Devenus incontournables dans le paysage politique français, les Gilets jaunes vont-ils voter comme un seul homme pour la même liste lors des élections européennes ? Rien n'est moins sûr.
Les reporters de RT France sont en effet allés à leur rencontre lors de l'acte 27 de leur mobilisation le 18 mai à Paris pour recueillir leurs confidences.
La plupart des Gilets jaunes rencontrés comptent bien aller voter le 26 mai et ceux qui sont décidés connaissent bien le projet politique des listes qu'ils vont plebisciter. «Le droit de vote est la seule liberté qui nous reste aujourd'hui», estime Christelle qui pense par ailleurs que le président de la République «ne devrait pas se mêler de ça» et n'a pas à dire pour qui voter. «Chacun votera pour qui il voudra», conclut-elle.
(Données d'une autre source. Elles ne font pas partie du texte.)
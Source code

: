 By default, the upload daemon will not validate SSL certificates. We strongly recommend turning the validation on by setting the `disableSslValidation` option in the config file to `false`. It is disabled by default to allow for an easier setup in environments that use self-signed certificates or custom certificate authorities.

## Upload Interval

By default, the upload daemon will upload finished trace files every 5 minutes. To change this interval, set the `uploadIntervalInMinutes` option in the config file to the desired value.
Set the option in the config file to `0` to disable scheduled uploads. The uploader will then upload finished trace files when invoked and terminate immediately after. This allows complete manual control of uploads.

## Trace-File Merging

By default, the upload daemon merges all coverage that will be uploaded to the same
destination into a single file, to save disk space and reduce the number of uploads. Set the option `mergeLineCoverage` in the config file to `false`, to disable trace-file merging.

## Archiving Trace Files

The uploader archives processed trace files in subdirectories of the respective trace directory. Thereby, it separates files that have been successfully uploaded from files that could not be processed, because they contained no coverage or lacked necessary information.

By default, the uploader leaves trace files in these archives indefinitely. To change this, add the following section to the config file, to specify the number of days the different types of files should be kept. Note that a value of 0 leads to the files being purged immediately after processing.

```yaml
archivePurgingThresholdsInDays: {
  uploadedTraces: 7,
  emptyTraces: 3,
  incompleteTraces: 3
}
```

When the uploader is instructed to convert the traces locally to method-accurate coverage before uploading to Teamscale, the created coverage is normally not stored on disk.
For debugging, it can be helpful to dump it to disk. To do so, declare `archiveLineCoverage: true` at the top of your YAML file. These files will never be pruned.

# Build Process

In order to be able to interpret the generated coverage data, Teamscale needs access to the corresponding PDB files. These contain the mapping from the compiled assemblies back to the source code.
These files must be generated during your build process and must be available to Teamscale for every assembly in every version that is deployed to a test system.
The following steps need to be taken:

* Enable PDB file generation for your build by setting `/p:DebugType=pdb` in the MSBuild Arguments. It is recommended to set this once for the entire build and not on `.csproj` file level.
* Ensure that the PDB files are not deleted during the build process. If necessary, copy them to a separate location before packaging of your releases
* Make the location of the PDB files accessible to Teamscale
S'il y a une chose qui les unit pour ces élections, c'est de tous voter «contre Macron». Un seul leitmotiv transparaît en effet de ces entretiens, c'est que la liste présidentielle (Renaissance, conduite par Nathalie Loiseau) n'arrive pas en tête car une telle victoire permettrait à Emmanuel Macron et à son gouvernement de justifier leur politique.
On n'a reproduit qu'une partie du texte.